Mathew Clark pointed out the significance of Moltmann shaping his early political theology based on the beliefs of Munzer, who represented the north German activist group known as Schwarmer 11. Schwarmer was a term used by Luther to describe the Anabaptists, which can be translated as partisans or fiends. In subdivision two, further research will be conducted on this topic. Packull explains how those who claimed to be justified by faith alone did not show any visible fruits, and they also argued against the need to do so. Denck and other first-generation Anabaptists cited James 2:17 - "Therefore, besides faith by itself, if it does not have works, is dead" (NKJV) - to support their belief that true faith was not just an inward experience of God's grace as Luther maintained, but rather the outward expression of this grace through actions.
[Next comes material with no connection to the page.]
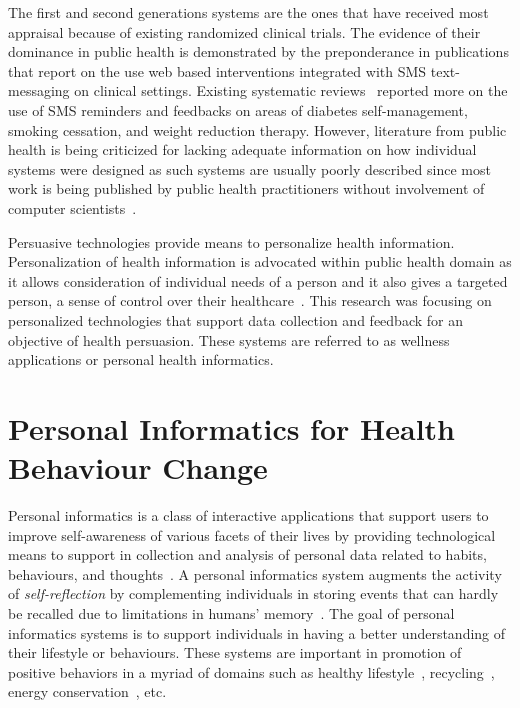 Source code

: The first and second generations systems are the ones that have received most appraisal because of existing randomized clinical trials. The evidence of their dominance in public health is demonstrated by the preponderance in publications that report on the use web based interventions integrated with SMS text-messaging on clinical settings. Existing systematic reviews~\citep{cole2010text,fjeldsoe2009behavior,krishna2009healthcare} reported more on the use of SMS reminders and feedbacks on areas of diabetes self-management, smoking cessation, and weight reduction therapy. However, literature from public health is being criticized for lacking adequate information on how individual systems were designed as such systems are usually poorly described since most work is being published by public health practitioners without involvement of computer scientists~\citep{Oinas-Kukkonen:foundation}.

Persuasive technologies provide means to personalize health information. Personalization of health information is advocated within public health domain as it allows consideration of individual needs of a person and it also gives a targeted person, a  sense of control over their healthcare~\citep{mccallum2012gamification}. This research was focusing on personalized technologies that support data collection and feedback for an objective of health persuasion. These systems are referred to as wellness applications or personal health informatics. 
\section{Personal Informatics for Health Behaviour Change}
Personal informatics is a class of interactive applications that support users to improve self-awareness of various facets of their lives by providing technological means to support in collection and analysis of personal data related to habits, behaviours, and thoughts~\citep{li2011personal,li2012personal}. A personal informatics system augments the activity of \emph{self-reflection} by complementing individuals in storing events that can hardly be recalled due to limitations in humans' memory~\citep{li2010stage}. The goal of personal informatics systems is to support individuals in having a better understanding of their lifestyle or behaviours. These systems are important in promotion of positive behaviors in a myriad of domains such as healthy lifestyle~\citep{korhonen2010personal}, recycling~\citep{comber2013designing}, energy conservation~\citep{seligman1977feedback}, etc.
Klaassen affirms the outright rejection of what Anabaptists considered as an irreversible insistence on religion completely, reinforcing how they regarded religion as visible and genuine only if expressed in action. True believers conducted themselves accordingly, allowing the teachings of Christ to guide them in all things and ensuring that they treated others with compassion and consideration. Denck succinctly summarized what has become known as the hermeneutics of obedience when he stated that no one can truly know Christ unless they follow him in life. The act of believer's baptism was by far

the most controversial symbol of obedience and, according to Estep, the key to interpreting the Anabaptist perspectives on discipleship and the church.

The term Anabaptist, which means to re-baptize, is a convenient label for a radical concept that did not support infant baptism. This belief, derived directly from Christ according to theologian Balthasar Hubmaier, was not new but rather based on the absence of any mention of child baptism in the Bible. Hubmaier, an educated Anabaptist theologian, described water baptism as a public testimony of Christian faith and the Supper as a public testimony of human love. However, the Anabaptists focused more on the testimonies themselves rather than the surrounding philosophy, despite their adherence to the Trinity's divinity.

In a 1983 interview with Miroslav Volf, Moltmann acknowledged that he was not the first Reformation theologian to have concerns about infant baptism, mentioning Karl Barth as an example. In discussing both baptism and the Lord's Supper, Moltmann expands the conversation beyond the definitions of the 16th century sacraments.In contrast to the Anabaptists,Moltmann's emphasis onthe Trinitarian traditionofGod's connection withthe world leads himto perceivebaptismandtheSupperas indicators oftheSpirit.

"In simple terms, baptism represents the symbolic start of a person's spiritual journey, signifying a significant event for all believers. Likewise, participating in the Lord's Supper regularly indicates progress towards salvation. This perspective contrasts with the Protestant belief that sacraments are primarily based on doctrines of salvation. In an influential analysis by Pentecostal theologian Wilson Varkey on Moltmann, Barth, and Pannenburg, Varkey highlights Moltmann's understanding of baptism in relation to eschatology, emphasizing its role in God's ongoing relationship with the world. Varkey argues that Moltmann firmly believes that baptism has both spiritual and public aspects,

symbolizing the presence of the Holy Spirit as seen in the Synoptic Gospels during Jesus' baptism. Therefore, through baptism, believers are called by the Word, united with Christ through the Spirit and connected to God's historical narrative encompassing past, present, and future. Additionally, observing the Lord's Supper serves as both an individual celebration of one's union with Christ and a communal act of remembrance, worship, and faith."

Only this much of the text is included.